• [WORK TO BE COMPLETED]:
In the listing below, find each line with the string "본인인증" and return it.

_ _ _ _

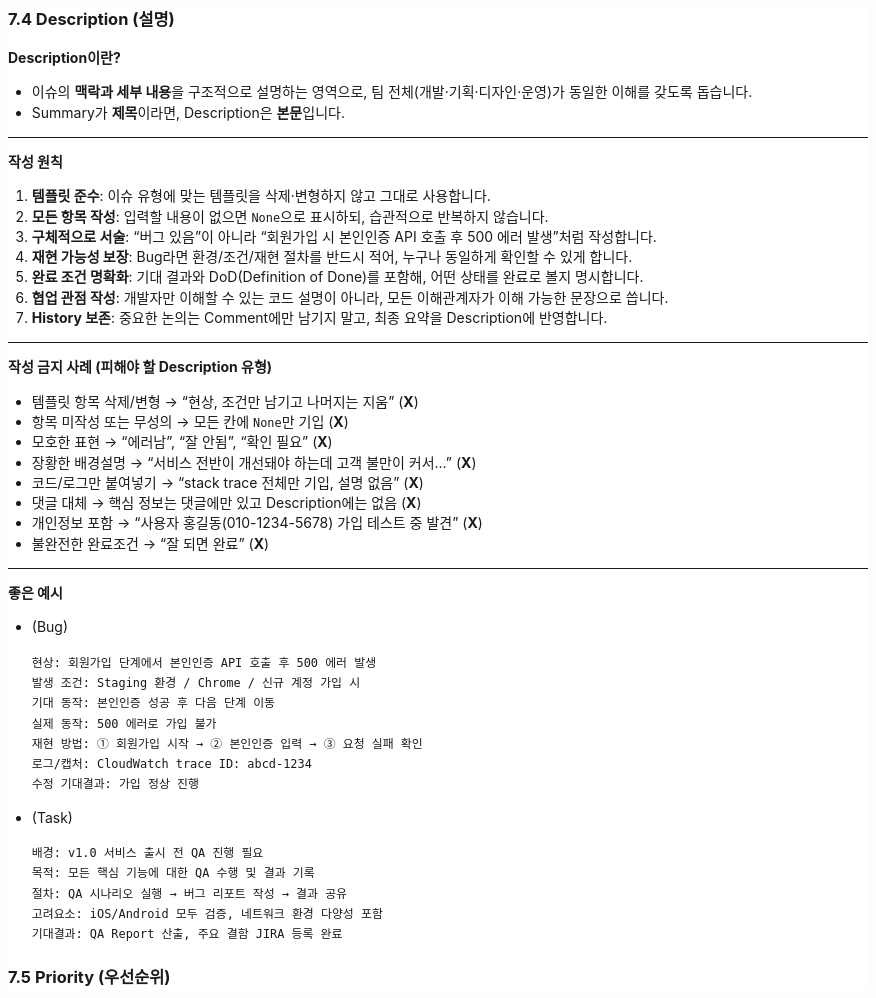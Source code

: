 ### 7.4 Description (설명)

**Description이란?**

- 이슈의 **맥락과 세부 내용**을 구조적으로 설명하는 영역으로, 팀 전체(개발·기획·디자인·운영)가 동일한 이해를 갖도록 돕습니다.
- Summary가 **제목**이라면, Description은 **본문**입니다.

---

**작성 원칙**

1. **템플릿 준수**: 이슈 유형에 맞는 템플릿을 삭제·변형하지 않고 그대로 사용합니다.
2. **모든 항목 작성**: 입력할 내용이 없으면 `None`으로 표시하되, 습관적으로 반복하지 않습니다.
3. **구체적으로 서술**: “버그 있음”이 아니라 “회원가입 시 본인인증 API 호출 후 500 에러 발생”처럼 작성합니다.
4. **재현 가능성 보장**: Bug라면 환경/조건/재현 절차를 반드시 적어, 누구나 동일하게 확인할 수 있게 합니다.
5. **완료 조건 명확화**: 기대 결과와 DoD(Definition of Done)를 포함해, 어떤 상태를 완료로 볼지 명시합니다.
6. **협업 관점 작성**: 개발자만 이해할 수 있는 코드 설명이 아니라, 모든 이해관계자가 이해 가능한 문장으로 씁니다.
7. **History 보존**: 중요한 논의는 Comment에만 남기지 말고, 최종 요약을 Description에 반영합니다.

---

**작성 금지 사례 (피해야 할 Description 유형)**

- 템플릿 항목 삭제/변형 → “현상, 조건만 남기고 나머지는 지움” (**X**)
- 항목 미작성 또는 무성의 → 모든 칸에 `None`만 기입 (**X**)
- 모호한 표현 → “에러남”, “잘 안됨”, “확인 필요” (**X**)
- 장황한 배경설명 → “서비스 전반이 개선돼야 하는데 고객 불만이 커서…” (**X**)
- 코드/로그만 붙여넣기 → “stack trace 전체만 기입, 설명 없음” (**X**)
- 댓글 대체 → 핵심 정보는 댓글에만 있고 Description에는 없음 (**X**)
- 개인정보 포함 → “사용자 홍길동(010-1234-5678) 가입 테스트 중 발견” (**X**)
- 불완전한 완료조건 → “잘 되면 완료” (**X**)

---

**좋은 예시**

- (Bug)
  ```
  현상: 회원가입 단계에서 본인인증 API 호출 후 500 에러 발생
  발생 조건: Staging 환경 / Chrome / 신규 계정 가입 시
  기대 동작: 본인인증 성공 후 다음 단계 이동
  실제 동작: 500 에러로 가입 불가
  재현 방법: ① 회원가입 시작 → ② 본인인증 입력 → ③ 요청 실패 확인
  로그/캡처: CloudWatch trace ID: abcd-1234
  수정 기대결과: 가입 정상 진행
  ```
- (Task)
  ```
  배경: v1.0 서비스 출시 전 QA 진행 필요
  목적: 모든 핵심 기능에 대한 QA 수행 및 결과 기록
  절차: QA 시나리오 실행 → 버그 리포트 작성 → 결과 공유
  고려요소: iOS/Android 모두 검증, 네트워크 환경 다양성 포함
  기대결과: QA Report 산출, 주요 결함 JIRA 등록 완료
  ```

### 7.5 Priority (우선순위)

_ _ _ _

• [RESULT]:
3. **구체적으로 서술**: “버그 있음”이 아니라 “회원가입 시 본인인증 API 호출 후 500 에러 발생”처럼 작성합니다.
  현상: 회원가입 단계에서 본인인증 API 호출 후 500 에러 발생
  기대 동작: 본인인증 성공 후 다음 단계 이동
  재현 방법: ① 회원가입 시작 → ② 본인인증 입력 → ③ 요청 실패 확인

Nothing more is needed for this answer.